[Provided information]:
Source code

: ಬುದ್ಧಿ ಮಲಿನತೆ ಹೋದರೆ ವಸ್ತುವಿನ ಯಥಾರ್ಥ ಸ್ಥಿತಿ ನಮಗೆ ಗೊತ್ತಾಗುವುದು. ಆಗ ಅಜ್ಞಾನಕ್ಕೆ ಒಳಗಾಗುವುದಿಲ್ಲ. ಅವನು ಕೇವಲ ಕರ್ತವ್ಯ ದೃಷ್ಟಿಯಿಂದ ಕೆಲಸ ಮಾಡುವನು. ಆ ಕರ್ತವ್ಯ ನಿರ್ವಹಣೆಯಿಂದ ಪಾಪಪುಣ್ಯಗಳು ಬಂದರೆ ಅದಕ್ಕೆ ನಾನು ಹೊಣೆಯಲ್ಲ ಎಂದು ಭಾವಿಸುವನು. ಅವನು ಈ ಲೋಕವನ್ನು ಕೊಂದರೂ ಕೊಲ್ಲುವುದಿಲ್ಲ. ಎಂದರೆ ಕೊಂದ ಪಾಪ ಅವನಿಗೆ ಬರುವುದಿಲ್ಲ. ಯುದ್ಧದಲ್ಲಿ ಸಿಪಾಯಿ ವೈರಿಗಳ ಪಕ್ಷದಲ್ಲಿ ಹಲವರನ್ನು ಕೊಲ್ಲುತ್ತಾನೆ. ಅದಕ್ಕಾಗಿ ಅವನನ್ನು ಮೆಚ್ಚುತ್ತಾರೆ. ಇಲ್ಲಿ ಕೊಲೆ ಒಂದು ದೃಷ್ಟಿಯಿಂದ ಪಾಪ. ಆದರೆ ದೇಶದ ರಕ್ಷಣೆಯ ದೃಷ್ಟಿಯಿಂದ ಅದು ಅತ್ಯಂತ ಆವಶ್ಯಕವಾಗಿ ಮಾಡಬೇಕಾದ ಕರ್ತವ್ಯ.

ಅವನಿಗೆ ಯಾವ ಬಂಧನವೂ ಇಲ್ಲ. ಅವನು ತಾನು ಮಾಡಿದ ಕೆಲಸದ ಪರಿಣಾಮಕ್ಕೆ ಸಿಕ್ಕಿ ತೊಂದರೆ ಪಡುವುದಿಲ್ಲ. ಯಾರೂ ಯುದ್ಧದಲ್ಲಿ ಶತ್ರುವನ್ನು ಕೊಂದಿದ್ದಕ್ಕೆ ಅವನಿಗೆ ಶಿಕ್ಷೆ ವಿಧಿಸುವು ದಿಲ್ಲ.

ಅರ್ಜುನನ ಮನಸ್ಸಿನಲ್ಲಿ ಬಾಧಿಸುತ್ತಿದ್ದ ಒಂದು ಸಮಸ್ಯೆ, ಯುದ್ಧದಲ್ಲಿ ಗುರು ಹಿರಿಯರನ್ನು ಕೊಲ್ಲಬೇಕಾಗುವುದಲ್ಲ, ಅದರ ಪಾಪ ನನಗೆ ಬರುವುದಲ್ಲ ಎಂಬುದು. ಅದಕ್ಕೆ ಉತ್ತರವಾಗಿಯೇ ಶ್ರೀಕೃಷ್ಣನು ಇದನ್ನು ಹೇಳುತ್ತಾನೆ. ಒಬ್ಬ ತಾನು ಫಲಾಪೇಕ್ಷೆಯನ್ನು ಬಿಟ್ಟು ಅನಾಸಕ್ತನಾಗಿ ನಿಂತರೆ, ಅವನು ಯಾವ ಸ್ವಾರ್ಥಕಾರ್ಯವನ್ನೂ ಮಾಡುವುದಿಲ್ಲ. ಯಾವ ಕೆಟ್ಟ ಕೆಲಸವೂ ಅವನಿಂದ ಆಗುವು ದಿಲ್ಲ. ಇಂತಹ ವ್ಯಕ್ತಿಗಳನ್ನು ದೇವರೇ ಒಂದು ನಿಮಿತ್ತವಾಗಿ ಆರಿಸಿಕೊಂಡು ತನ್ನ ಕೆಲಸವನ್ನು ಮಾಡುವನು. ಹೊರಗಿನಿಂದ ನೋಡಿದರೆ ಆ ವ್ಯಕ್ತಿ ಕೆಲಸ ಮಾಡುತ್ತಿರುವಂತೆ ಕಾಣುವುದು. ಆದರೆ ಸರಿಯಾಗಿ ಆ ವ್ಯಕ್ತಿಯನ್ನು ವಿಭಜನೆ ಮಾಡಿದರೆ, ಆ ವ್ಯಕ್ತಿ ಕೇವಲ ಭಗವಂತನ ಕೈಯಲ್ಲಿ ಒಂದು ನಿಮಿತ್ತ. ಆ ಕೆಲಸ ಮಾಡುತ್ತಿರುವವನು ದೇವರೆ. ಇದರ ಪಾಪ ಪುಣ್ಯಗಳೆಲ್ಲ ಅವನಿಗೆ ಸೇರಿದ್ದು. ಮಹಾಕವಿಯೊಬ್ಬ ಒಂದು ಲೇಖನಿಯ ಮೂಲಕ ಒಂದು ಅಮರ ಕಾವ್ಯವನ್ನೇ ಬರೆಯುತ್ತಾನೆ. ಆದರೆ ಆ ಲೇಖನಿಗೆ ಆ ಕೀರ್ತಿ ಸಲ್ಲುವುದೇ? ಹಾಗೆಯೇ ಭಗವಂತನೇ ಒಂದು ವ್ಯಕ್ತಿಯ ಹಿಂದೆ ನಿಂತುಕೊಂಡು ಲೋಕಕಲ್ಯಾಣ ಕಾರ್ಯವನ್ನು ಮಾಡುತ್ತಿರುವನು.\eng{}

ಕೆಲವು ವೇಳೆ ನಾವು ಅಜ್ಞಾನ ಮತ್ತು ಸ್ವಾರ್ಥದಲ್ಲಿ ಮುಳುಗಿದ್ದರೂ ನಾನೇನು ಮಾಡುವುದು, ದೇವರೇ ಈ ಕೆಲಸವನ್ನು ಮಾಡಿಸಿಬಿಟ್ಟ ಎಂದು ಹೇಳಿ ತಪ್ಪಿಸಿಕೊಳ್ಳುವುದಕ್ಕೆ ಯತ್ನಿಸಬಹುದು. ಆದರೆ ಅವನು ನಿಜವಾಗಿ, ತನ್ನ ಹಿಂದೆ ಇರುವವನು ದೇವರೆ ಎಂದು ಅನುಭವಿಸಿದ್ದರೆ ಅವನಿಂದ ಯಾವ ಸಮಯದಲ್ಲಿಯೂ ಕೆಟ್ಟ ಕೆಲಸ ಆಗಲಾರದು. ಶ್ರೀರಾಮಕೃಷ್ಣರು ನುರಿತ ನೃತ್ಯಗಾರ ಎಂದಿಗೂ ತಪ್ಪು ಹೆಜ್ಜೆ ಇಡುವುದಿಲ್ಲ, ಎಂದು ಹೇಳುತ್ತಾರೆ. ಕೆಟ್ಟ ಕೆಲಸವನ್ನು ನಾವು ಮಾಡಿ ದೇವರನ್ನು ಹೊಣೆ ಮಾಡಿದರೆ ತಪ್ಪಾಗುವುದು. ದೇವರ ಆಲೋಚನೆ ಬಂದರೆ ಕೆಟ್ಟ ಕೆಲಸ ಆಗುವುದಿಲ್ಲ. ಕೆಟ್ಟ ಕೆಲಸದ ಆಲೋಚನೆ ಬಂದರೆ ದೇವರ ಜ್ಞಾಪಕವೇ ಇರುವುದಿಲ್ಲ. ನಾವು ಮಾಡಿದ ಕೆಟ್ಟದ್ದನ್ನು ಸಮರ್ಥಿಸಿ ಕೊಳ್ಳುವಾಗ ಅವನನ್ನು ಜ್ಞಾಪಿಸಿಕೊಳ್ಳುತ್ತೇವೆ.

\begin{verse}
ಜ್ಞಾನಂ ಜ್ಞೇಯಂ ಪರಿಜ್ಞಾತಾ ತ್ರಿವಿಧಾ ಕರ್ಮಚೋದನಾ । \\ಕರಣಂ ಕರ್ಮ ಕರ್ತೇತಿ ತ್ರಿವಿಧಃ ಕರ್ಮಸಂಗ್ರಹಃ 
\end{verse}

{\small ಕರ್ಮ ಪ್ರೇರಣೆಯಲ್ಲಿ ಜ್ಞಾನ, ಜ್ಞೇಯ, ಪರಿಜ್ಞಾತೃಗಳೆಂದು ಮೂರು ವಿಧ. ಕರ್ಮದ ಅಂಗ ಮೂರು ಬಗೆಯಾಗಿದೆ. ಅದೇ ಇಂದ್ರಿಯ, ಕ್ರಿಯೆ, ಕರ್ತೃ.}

[Task instructions]:
Go to the line containing "ಜ್ಞಾನಂ ಜ್ಞೇಯಂ ಪರಿಜ್ಞಾತಾ" in the listing. Print it and every line through the last one, exactly and with nothing more.

[Solution]:
ಜ್ಞಾನಂ ಜ್ಞೇಯಂ ಪರಿಜ್ಞಾತಾ ತ್ರಿವಿಧಾ ಕರ್ಮಚೋದನಾ । \\ಕರಣಂ ಕರ್ಮ ಕರ್ತೇತಿ ತ್ರಿವಿಧಃ ಕರ್ಮಸಂಗ್ರಹಃ 
\end{verse}

{\small ಕರ್ಮ ಪ್ರೇರಣೆಯಲ್ಲಿ ಜ್ಞಾನ, ಜ್ಞೇಯ, ಪರಿಜ್ಞಾತೃಗಳೆಂದು ಮೂರು ವಿಧ. ಕರ್ಮದ ಅಂಗ ಮೂರು ಬಗೆಯಾಗಿದೆ. ಅದೇ ಇಂದ್ರಿಯ, ಕ್ರಿಯೆ, ಕರ್ತೃ.}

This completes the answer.